In 1960, the beloved opal fruits were introduced to the UK and a widespread love affair with these sweets began. In 1967, they were introduced to the USA, however, this time with the brand name starburst.

By 1998, these retro sweets we knew and loved as opal fruits were known as starburst across the rest of the world. In an attempt to align the brand, Mars, who own them, designed a very expensive rebranding campaign, and opal fruits thereafter became known as starburst.

In 2020, Mars sold a limited edition version of opal fruits much loved lemon and lime flavour sweet, that got replaced by a blackcurrant flavour in starburst, meaning many people got to relive their childhood.


Candy Sticks

In 1930, a brand new sweet hit the shelves. This retro sweet was known as a 'candy cigarette'. This sweet was similar in design to a cigarette and was produced as part of a growth to make sweets and chocolate look similar to house hold objects.

These were re branded as 'candy sticks' as it was thought that creating a sweet that looked like a cigarette was encouraging kids to smoke.



The classic, snickers bar, made up of nuts and nougat was originally known as a 'marathon bar' in the UK. Across the globe, it was known as the snickers bar.

In an attempt to bring the UK up to speed, Mars decided to re brand the bar to 'snickers' in 1990 and it has stuck since then.

However, you may remember in 2019, the marathon bar had another short stint in the shops as it was brought back for a limited amount of time.

Turkish delight

In the 19th century, a British explorer brought back a sweet dish that was known as 'lokum' he renamed this dish to Turkish Delight and this what it has been known as ever since.

Star Bars

In 1976, Cadbury re-branded the star bar chocolate as a peanut boost so that it could join the boost family.

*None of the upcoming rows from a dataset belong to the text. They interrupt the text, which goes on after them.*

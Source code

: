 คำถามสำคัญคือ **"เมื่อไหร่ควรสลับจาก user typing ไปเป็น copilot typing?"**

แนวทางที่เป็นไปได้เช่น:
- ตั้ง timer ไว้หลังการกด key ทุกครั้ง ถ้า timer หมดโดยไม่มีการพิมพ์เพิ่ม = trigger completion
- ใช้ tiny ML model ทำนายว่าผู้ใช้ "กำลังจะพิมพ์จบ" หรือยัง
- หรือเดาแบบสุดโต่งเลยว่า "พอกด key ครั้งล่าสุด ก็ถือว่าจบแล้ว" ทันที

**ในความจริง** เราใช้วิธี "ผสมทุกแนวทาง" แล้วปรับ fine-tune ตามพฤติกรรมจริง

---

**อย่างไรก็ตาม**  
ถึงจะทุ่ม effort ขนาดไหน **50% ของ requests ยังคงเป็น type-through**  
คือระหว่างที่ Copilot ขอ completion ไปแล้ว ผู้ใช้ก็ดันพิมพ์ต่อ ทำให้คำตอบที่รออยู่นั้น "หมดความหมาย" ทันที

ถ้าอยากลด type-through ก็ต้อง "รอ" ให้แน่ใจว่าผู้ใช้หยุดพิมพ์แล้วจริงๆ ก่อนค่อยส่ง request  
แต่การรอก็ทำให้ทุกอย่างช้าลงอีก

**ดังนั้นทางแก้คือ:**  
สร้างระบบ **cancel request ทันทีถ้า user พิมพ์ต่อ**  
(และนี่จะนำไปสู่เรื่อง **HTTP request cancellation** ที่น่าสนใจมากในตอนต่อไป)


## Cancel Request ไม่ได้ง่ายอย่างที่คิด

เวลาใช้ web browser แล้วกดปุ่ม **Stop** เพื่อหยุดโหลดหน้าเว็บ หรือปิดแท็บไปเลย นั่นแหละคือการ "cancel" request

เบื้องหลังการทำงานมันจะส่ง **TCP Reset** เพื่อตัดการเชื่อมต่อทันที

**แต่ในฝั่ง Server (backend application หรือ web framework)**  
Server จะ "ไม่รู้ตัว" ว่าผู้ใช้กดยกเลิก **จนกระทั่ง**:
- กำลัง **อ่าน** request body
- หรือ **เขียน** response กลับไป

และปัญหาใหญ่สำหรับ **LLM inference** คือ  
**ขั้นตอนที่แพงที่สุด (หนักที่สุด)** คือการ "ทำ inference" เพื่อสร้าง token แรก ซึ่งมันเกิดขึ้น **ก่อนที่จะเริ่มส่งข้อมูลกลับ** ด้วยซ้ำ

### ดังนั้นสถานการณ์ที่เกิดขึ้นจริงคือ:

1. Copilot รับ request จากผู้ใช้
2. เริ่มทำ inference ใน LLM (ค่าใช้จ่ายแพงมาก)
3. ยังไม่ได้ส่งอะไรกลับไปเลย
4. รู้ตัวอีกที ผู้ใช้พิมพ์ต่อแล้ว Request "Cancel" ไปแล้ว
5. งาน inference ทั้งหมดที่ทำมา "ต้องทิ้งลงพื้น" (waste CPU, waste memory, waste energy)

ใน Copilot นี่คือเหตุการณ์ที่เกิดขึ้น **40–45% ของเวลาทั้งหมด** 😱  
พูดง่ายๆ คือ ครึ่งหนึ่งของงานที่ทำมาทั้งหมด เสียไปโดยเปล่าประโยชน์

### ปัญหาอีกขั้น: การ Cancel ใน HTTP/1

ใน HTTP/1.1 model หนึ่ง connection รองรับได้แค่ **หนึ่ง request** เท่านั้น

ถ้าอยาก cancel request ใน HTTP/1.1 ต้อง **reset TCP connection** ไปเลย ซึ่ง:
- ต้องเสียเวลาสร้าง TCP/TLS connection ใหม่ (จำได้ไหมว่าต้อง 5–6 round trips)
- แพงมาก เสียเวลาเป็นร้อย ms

However, following the fall in popularity of the boost chocolate bars many years ago, Cadbury shuffled the deck and the peanut boost was renamed as the star bar once again!

Daim bar

This Norwegian chocolate had three different names across three countries reflecting the Norwegian pronunciation of the phonetic name and was known as the 'dime' in the UK.

It was changed to 'dame' to create a consistent name for the chocolate.


The rally bar, a creamy nougat and caramel chocolate bar, was renamed milky way in the UK in 1993 to align with the global branding.


The pace bar, which was a coconut and chocolate bar, underwent a name change to picnic in the 1970's.


Bazooka, was initially known as Topps chewing gum, and is a very famous bubble gum that grew to fame after the world war.

Discontinued retro sweets


The banjo was a biscuit with wafer and a flavour. There were two flavours to choose from: coconut or peanut and these were a much loved, delicious confectionery.

These retro sweets were sadly taken off of the shelves in the eighties.

Nestle toffo

The Nestle toffo was removed from their range worldwide in 2008 when they decided to discontinue this classic toffee flavoured sweet treat.